[EXTRACTED RECORDS — start]

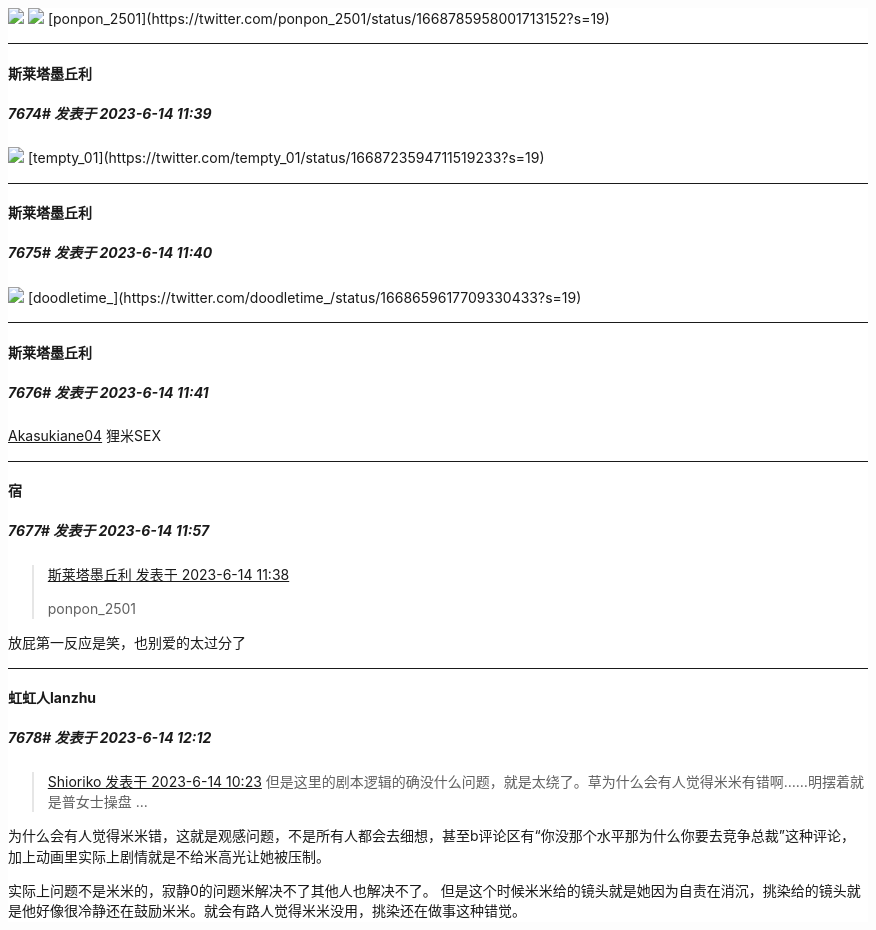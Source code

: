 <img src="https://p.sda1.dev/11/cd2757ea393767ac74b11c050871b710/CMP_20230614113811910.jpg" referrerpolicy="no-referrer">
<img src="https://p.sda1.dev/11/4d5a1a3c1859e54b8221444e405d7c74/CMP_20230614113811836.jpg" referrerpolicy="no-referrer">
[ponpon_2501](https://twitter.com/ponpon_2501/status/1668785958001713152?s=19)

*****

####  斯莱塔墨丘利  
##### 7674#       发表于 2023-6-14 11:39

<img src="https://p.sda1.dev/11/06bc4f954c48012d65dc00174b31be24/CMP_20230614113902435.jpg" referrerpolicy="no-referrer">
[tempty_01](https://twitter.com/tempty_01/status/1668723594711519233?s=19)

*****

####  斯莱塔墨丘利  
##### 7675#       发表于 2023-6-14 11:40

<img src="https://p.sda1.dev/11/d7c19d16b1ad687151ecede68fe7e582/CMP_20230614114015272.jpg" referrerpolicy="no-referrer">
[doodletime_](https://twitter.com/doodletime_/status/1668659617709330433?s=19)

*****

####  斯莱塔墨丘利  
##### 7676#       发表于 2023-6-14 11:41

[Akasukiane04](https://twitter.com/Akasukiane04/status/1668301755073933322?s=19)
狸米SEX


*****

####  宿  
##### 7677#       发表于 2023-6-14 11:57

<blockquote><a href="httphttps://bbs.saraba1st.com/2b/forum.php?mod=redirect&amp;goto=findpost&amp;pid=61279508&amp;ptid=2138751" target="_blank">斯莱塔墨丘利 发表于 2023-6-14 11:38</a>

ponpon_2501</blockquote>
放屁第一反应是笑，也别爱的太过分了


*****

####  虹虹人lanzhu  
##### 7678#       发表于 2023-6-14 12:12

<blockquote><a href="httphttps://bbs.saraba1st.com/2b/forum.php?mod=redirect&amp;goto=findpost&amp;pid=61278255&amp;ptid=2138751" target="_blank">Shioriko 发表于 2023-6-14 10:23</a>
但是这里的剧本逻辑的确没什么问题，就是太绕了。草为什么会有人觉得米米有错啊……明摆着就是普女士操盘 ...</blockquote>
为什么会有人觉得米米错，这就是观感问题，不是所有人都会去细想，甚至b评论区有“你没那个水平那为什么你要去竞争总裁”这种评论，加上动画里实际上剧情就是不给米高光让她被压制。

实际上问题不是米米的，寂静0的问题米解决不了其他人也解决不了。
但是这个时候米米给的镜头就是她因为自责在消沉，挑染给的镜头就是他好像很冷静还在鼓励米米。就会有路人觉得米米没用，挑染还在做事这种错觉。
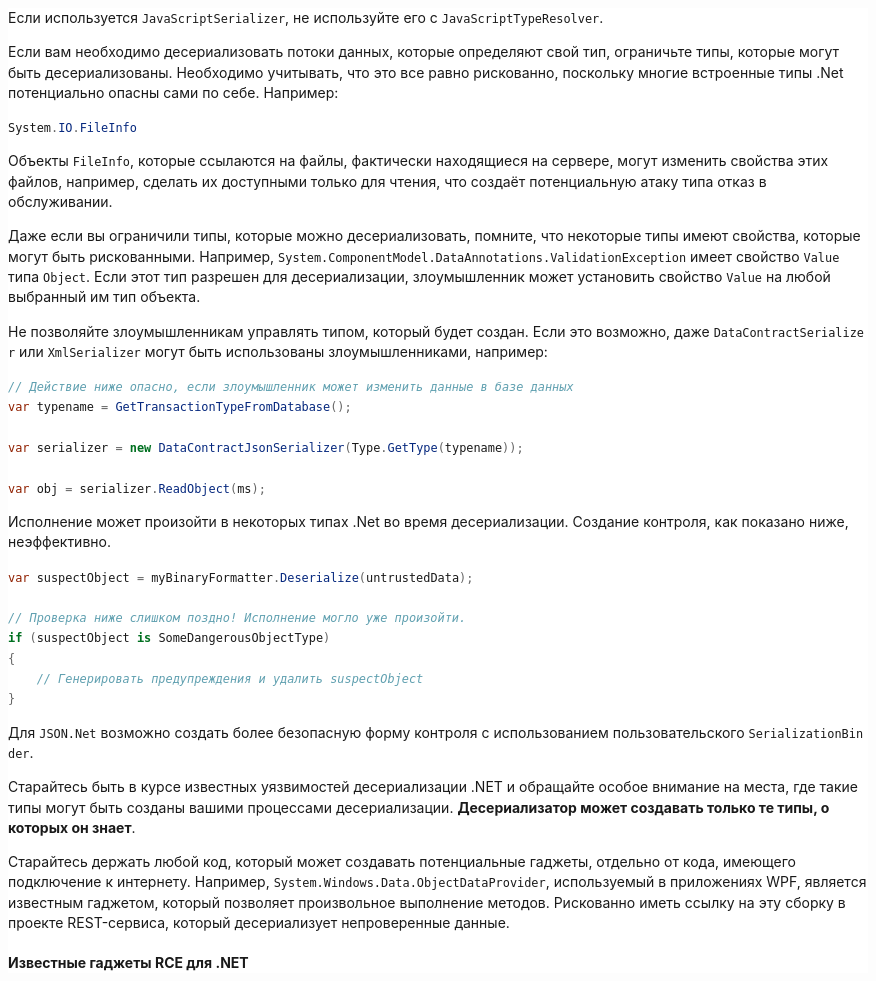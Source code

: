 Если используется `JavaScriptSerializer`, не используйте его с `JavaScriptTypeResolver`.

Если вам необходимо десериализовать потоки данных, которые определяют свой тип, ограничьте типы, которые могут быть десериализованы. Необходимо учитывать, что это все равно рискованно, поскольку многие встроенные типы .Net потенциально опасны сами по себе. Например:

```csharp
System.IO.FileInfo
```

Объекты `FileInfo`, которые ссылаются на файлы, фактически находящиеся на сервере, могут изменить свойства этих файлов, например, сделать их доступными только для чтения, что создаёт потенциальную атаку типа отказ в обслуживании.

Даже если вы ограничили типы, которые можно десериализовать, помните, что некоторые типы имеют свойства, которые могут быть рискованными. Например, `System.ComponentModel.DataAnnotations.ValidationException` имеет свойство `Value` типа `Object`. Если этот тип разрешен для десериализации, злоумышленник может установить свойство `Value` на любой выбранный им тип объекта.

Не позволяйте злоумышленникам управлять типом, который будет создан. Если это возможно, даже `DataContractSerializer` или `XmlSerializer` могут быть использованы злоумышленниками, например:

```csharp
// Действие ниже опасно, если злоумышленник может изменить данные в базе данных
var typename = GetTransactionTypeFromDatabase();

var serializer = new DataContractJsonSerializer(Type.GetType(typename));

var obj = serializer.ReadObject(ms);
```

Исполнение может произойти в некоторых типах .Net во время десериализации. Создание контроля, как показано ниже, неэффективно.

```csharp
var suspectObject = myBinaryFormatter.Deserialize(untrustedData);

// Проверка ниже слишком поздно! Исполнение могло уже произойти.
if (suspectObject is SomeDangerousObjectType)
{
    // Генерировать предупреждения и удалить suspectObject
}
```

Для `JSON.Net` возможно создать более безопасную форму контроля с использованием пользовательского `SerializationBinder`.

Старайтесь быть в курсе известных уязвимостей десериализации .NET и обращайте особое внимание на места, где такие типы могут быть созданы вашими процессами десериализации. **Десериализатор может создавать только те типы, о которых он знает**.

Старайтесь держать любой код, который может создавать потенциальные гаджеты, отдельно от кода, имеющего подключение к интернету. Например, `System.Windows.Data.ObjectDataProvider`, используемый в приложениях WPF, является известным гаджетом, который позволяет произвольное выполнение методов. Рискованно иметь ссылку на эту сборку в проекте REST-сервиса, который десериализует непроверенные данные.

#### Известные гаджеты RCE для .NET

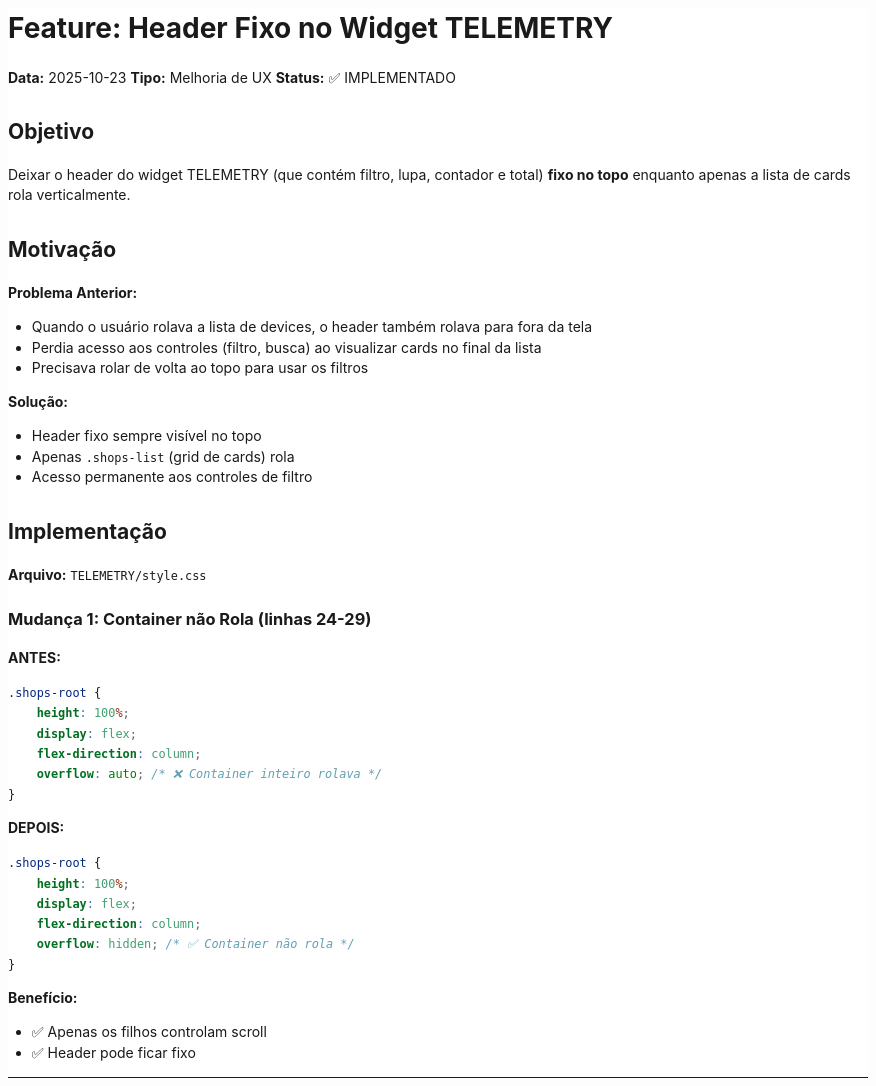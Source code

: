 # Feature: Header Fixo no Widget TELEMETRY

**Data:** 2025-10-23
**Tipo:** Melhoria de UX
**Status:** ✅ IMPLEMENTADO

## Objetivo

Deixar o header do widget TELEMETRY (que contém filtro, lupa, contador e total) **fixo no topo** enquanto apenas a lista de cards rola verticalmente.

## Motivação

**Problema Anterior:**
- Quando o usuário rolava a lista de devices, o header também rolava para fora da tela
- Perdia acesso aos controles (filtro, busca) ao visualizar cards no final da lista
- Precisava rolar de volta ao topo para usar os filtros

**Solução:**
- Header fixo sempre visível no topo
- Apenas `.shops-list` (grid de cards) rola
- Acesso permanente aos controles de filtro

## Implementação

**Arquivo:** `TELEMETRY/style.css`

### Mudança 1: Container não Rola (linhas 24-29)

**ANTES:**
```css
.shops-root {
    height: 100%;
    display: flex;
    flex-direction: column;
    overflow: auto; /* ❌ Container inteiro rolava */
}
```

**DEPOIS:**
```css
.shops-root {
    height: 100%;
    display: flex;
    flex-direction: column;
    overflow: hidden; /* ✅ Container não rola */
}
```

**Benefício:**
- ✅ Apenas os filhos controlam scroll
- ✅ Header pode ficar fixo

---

[EXTRACTED RECORDS — finish]

▶ **ASSIGNED TASK**
Exactly the lines starting at the one above with "但是这个时候米米给的镜头就是" and ending at the one with "возможно создать более" should be printed, and nothing else. Omit the pictures.

▶ **RESULT FOR THIS TASK**
但是这个时候米米给的镜头就是她因为自责在消沉，挑染给的镜头就是他好像很冷静还在鼓励米米。就会有路人觉得米米没用，挑染还在做事这种错觉。
Source code

: Если используется `JavaScriptSerializer`, не используйте его с `JavaScriptTypeResolver`.

Если вам необходимо десериализовать потоки данных, которые определяют свой тип, ограничьте типы, которые могут быть десериализованы. Необходимо учитывать, что это все равно рискованно, поскольку многие встроенные типы .Net потенциально опасны сами по себе. Например:

```csharp
System.IO.FileInfo
```

Объекты `FileInfo`, которые ссылаются на файлы, фактически находящиеся на сервере, могут изменить свойства этих файлов, например, сделать их доступными только для чтения, что создаёт потенциальную атаку типа отказ в обслуживании.

Даже если вы ограничили типы, которые можно десериализовать, помните, что некоторые типы имеют свойства, которые могут быть рискованными. Например, `System.ComponentModel.DataAnnotations.ValidationException` имеет свойство `Value` типа `Object`. Если этот тип разрешен для десериализации, злоумышленник может установить свойство `Value` на любой выбранный им тип объекта.

Не позволяйте злоумышленникам управлять типом, который будет создан. Если это возможно, даже `DataContractSerializer` или `XmlSerializer` могут быть использованы злоумышленниками, например:

```csharp
// Действие ниже опасно, если злоумышленник может изменить данные в базе данных
var typename = GetTransactionTypeFromDatabase();

var serializer = new DataContractJsonSerializer(Type.GetType(typename));

var obj = serializer.ReadObject(ms);
```

Исполнение может произойти в некоторых типах .Net во время десериализации. Создание контроля, как показано ниже, неэффективно.

```csharp
var suspectObject = myBinaryFormatter.Deserialize(untrustedData);

// Проверка ниже слишком поздно! Исполнение могло уже произойти.
if (suspectObject is SomeDangerousObjectType)
{
    // Генерировать предупреждения и удалить suspectObject
}
```

Для `JSON.Net` возможно создать более безопасную форму контроля с использованием пользовательского `SerializationBinder`.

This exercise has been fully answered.